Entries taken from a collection
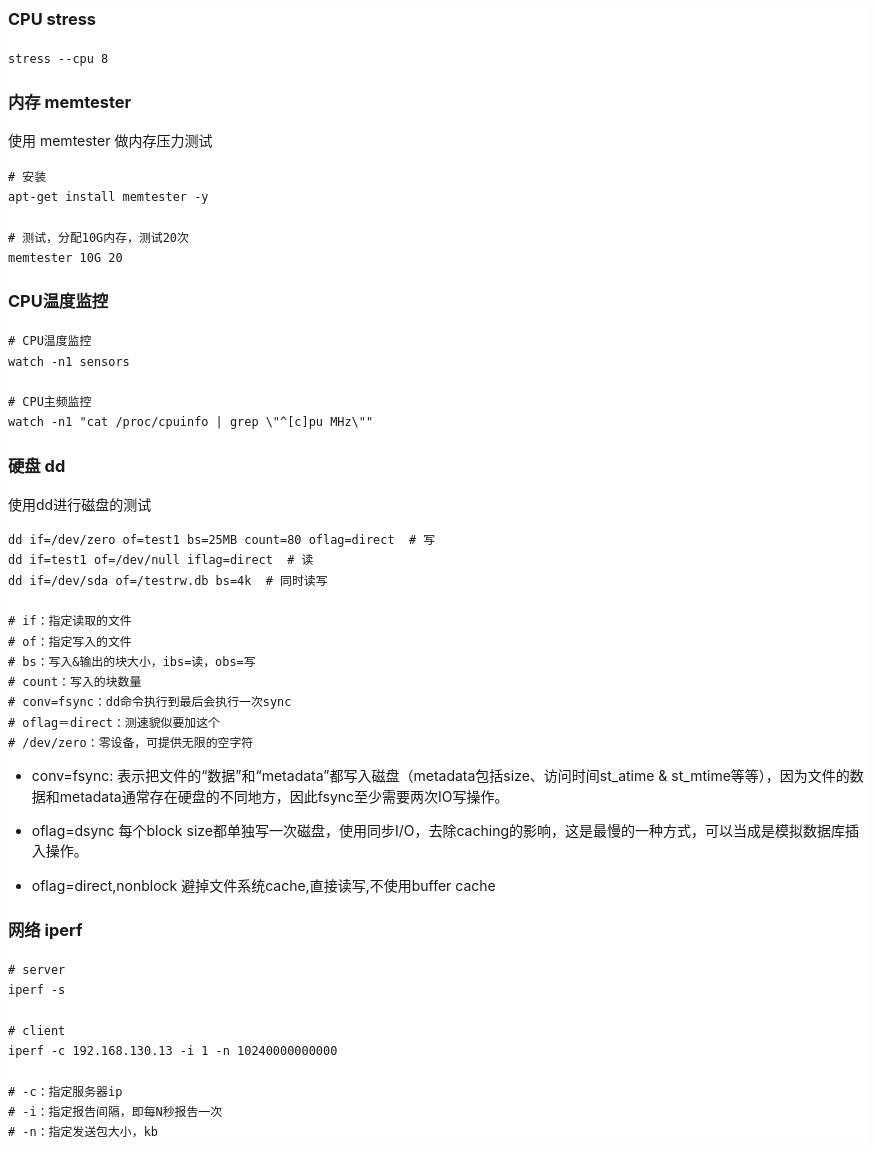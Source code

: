### CPU stress
``` shell
stress --cpu 8
```

### 内存 memtester
使用 memtester 做内存压力测试
``` shell
# 安装
apt-get install memtester -y

# 测试，分配10G内存，测试20次
memtester 10G 20
``` 

### CPU温度监控
``` shell
# CPU温度监控
watch -n1 sensors

# CPU主频监控
watch -n1 "cat /proc/cpuinfo | grep \"^[c]pu MHz\""
```

### 硬盘 dd
使用dd进行磁盘的测试
``` shell
dd if=/dev/zero of=test1 bs=25MB count=80 oflag=direct  # 写
dd if=test1 of=/dev/null iflag=direct  # 读
dd if=/dev/sda of=/testrw.db bs=4k  # 同时读写

# if：指定读取的文件
# of：指定写入的文件
# bs：写入&输出的块大小，ibs=读，obs=写
# count：写入的块数量
# conv=fsync：dd命令执行到最后会执行一次sync
# oflag＝direct：测速貌似要加这个
# /dev/zero：零设备，可提供无限的空字符
```
+ conv=fsync: 表示把文件的“数据”和“metadata”都写入磁盘（metadata包括size、访问时间st_atime & st_mtime等等），因为文件的数据和metadata通常存在硬盘的不同地方，因此fsync至少需要两次IO写操作。 

+ oflag=dsync 每个block size都单独写一次磁盘，使用同步I/O，去除caching的影响，这是最慢的一种方式，可以当成是模拟数据库插入操作。  

+ oflag=direct,nonblock 避掉文件系统cache,直接读写,不使用buffer cache

### 网络 iperf 
``` shell
# server
iperf -s

# client
iperf -c 192.168.130.13 -i 1 -n 10240000000000

# -c：指定服务器ip
# -i：指定报告间隔，即每N秒报告一次
# -n：指定发送包大小，kb
```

Exercise aim:
All lines with the word "conv" are needed; pull them from the entries and copy each.

Task response:
# conv=fsync：dd命令执行到最后会执行一次sync
+ conv=fsync: 表示把文件的“数据”和“metadata”都写入磁盘（metadata包括size、访问时间st_atime & st_mtime等等），因为文件的数据和metadata通常存在硬盘的不同地方，因此fsync至少需要两次IO写操作。 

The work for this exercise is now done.